Autumn had arrived and I could feel it in my bones, in my soul, and the striated pardalotes could feel it, too.
All spring and summer their incessant “pick-me-up” triple-syllable song had bounced across the garden and through my home. Now the pardalotes had fallen silent and were on their way to wintering grounds on the other side of Bass Strait.
Autumn always arrives quietly, almost imperceptibly. There’s no fanfare as in spring, when the sun suddenly shines strong and hard, burning snow off kunanyi/Mount Wellington and enticing the eucalypts and wattles into maroon new leaf. And just in case we don’t notice the warming days, the birds announce the new season with strident, powerful song.
Suddenly there’s a near-silence at the end of February, and a chill in the air that has us, without really realising it, glancing towards the log pile, and looking at winter fashion in the shops in town.
Something deep and primeval might warn of the approach of winter, an emotion that cannot be readily defined, but the movement of the birds towards the north gives it definite shape, along with the leaves on exotic, deciduous trees turning into the colours of gold and copper. And that eerie silence, and stillness in the air.
All of a sudden the welcome swallows, the tree martins, the cuckoos and black-faced cuckoo strikes have vanished from our skies. And populations of grey fantails and silvereyes are diminished, as about half their number choose to make the crossing.
Although all these might be classed as “summerbirds” – to use the local Tasmanian name of the black-faced cuckoo strike – my own barometer of the seasons is always the beautiful, if pugnacious striated pardalote.
My records show it is always the first to arrive among the woodland birds, even beating the fan-tailed cuckoo, another of the first arrivals. Pardalotes turn up in the Waterworks Valley where I live in mid-August some years, beating the traditional harbinger of spring, the welcome swallow, by two weeks.
The striated pardalotes are one of three members of the pardalote family found in Tasmania, but the only one to migrate to the mainland in winter. The other two are the very common spotted pardalote and the rare and vanishing forty-spotted pardalote, mainly found on Bruny Island.

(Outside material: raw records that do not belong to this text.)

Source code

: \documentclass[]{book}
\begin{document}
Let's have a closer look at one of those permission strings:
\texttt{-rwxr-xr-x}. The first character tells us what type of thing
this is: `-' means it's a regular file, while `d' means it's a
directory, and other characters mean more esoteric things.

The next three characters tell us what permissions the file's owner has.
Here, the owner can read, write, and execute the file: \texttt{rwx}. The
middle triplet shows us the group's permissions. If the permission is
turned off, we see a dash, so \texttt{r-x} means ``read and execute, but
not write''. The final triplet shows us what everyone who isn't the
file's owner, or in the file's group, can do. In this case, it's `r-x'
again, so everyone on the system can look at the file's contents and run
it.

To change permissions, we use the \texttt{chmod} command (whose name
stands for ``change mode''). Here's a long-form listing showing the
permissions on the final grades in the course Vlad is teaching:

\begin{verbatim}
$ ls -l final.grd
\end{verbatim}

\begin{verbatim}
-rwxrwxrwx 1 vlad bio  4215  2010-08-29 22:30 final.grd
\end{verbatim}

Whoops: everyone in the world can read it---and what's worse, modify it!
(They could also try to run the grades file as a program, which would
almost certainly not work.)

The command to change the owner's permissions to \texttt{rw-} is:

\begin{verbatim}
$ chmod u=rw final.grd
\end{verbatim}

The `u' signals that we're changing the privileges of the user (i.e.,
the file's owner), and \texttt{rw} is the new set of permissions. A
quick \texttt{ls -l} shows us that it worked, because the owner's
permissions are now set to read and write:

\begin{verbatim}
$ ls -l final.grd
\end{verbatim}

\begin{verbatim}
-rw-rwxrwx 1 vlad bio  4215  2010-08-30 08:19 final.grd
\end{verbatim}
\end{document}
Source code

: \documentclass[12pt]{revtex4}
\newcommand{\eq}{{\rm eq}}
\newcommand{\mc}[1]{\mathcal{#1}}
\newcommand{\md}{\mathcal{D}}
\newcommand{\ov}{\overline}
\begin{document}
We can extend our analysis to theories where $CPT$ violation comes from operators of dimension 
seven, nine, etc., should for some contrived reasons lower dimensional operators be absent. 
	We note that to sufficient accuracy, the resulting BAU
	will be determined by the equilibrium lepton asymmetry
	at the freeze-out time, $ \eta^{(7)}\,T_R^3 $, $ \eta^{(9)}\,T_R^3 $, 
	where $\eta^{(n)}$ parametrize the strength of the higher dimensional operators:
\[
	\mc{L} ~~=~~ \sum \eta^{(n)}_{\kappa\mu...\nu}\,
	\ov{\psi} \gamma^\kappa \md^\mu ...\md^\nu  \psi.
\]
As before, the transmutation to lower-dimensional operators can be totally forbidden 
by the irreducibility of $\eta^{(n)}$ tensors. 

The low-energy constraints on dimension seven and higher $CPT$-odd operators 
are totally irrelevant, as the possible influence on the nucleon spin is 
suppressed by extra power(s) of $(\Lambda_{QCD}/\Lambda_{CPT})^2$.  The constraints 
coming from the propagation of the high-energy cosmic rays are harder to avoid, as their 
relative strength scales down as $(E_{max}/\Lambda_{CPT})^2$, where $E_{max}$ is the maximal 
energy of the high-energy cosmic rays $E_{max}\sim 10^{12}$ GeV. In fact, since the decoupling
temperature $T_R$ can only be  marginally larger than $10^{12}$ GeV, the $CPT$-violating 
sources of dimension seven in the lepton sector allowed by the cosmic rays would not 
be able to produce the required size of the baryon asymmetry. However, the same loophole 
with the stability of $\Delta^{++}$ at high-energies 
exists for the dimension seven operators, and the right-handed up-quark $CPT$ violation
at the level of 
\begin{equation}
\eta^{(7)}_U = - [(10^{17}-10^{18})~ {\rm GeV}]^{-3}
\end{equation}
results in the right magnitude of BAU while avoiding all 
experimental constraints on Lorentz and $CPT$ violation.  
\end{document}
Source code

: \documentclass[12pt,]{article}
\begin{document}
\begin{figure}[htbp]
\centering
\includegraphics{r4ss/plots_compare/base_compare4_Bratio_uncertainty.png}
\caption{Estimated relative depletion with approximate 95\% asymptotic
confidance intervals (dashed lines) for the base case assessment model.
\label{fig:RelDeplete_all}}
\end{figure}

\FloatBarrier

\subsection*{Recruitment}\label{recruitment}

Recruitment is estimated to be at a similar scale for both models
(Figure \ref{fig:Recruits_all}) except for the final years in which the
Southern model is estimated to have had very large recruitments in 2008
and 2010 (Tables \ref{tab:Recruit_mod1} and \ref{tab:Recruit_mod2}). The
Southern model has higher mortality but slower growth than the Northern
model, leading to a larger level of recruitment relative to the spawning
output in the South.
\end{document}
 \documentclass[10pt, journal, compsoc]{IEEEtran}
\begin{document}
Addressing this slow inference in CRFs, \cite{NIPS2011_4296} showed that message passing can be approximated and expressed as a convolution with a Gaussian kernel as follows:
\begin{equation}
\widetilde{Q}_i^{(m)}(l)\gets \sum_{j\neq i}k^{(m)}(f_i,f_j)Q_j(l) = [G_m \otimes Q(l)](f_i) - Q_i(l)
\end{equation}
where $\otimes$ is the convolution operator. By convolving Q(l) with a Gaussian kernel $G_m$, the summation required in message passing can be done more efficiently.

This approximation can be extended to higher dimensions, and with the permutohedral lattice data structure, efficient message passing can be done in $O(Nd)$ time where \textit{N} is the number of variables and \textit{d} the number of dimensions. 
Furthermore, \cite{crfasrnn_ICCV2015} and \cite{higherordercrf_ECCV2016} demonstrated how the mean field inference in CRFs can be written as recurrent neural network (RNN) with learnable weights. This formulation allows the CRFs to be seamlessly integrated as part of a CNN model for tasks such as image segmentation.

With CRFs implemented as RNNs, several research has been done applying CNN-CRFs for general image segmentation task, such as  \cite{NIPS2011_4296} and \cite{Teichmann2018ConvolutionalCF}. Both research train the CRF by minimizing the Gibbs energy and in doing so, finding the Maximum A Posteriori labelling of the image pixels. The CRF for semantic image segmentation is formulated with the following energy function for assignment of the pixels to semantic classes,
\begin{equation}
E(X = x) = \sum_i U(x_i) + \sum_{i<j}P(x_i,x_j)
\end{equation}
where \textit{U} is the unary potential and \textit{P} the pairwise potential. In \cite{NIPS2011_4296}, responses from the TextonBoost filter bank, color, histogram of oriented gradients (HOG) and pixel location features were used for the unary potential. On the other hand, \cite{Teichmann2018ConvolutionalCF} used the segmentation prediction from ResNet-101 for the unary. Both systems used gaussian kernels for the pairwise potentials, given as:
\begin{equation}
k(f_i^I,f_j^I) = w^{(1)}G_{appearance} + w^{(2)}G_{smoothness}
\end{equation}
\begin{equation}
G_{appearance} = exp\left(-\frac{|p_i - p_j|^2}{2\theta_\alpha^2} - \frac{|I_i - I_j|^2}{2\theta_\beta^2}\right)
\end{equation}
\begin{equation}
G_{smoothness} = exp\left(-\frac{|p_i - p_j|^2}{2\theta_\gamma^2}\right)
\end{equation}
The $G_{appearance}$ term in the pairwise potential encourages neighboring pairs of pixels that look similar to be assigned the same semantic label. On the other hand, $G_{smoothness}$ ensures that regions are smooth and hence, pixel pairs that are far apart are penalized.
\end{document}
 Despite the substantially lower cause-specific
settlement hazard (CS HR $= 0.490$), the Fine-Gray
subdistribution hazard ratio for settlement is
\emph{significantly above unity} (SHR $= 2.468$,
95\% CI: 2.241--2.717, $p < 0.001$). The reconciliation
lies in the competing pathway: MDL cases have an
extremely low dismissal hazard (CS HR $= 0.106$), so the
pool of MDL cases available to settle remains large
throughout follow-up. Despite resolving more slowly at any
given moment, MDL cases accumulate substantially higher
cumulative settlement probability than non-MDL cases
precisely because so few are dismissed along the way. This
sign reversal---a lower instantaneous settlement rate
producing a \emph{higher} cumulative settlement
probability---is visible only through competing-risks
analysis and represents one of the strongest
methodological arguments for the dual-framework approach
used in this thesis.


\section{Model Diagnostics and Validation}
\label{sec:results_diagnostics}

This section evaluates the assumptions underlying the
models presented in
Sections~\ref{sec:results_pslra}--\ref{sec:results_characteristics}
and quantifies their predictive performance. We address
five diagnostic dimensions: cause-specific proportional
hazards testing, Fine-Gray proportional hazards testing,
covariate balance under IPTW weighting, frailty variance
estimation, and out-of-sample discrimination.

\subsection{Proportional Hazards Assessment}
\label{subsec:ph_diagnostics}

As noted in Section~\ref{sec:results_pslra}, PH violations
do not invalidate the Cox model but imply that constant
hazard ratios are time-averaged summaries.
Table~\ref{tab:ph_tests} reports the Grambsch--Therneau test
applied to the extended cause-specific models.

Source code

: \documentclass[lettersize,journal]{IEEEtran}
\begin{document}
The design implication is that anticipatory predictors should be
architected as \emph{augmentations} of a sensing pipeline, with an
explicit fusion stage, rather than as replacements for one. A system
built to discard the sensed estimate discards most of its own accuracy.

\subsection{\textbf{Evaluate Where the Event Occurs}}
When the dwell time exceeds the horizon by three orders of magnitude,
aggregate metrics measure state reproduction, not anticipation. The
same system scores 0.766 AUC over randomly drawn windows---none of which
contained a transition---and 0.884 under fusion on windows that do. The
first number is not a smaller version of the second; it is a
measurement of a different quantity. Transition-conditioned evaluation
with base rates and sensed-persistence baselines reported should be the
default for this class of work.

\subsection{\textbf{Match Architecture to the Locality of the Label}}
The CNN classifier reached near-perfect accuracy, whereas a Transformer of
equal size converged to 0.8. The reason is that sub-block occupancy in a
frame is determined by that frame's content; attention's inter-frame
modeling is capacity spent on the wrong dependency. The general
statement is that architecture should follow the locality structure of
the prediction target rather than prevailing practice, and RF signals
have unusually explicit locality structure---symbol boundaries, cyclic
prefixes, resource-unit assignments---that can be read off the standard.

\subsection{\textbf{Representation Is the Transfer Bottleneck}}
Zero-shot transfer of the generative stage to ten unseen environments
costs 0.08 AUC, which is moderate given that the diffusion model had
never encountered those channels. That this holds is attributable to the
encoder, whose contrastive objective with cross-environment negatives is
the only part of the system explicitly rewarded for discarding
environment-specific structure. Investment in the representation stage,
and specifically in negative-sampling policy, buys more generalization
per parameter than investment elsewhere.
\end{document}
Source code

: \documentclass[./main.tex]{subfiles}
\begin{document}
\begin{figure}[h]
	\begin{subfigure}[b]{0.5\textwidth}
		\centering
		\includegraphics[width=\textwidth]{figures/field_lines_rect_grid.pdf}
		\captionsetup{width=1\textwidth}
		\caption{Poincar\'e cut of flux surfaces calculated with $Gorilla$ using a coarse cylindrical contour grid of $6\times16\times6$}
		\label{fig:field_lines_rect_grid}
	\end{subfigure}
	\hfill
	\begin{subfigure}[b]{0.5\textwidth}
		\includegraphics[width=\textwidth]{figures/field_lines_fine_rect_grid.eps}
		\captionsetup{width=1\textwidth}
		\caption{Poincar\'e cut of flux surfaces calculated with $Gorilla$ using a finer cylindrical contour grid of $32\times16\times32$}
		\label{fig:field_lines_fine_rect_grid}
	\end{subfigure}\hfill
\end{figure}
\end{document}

The spotted pardalote – called diamond birds because of the sparkling spots found on their multi-coloured plumage – are considered the most beautiful of the family, but my favourite remains the striated pardalote, which as its name implies has a bright white eye-stripe and a warm brown plumage infused with subtle shades of yellow.
All the pardalotes are small insect-eaters, prising invertebrates and their pupae from leaf. They nest in cavities in man-made structures or in trees. The pardalotes in my neighbourhood nest in the embankment of a neighbour’s drive, and choose my car port to broadcast their territorial song day-long.
It can be monotonous and grating some years. I complain about the pardalotes waking me at dawn, and then miss their friendly chatter when they have gone.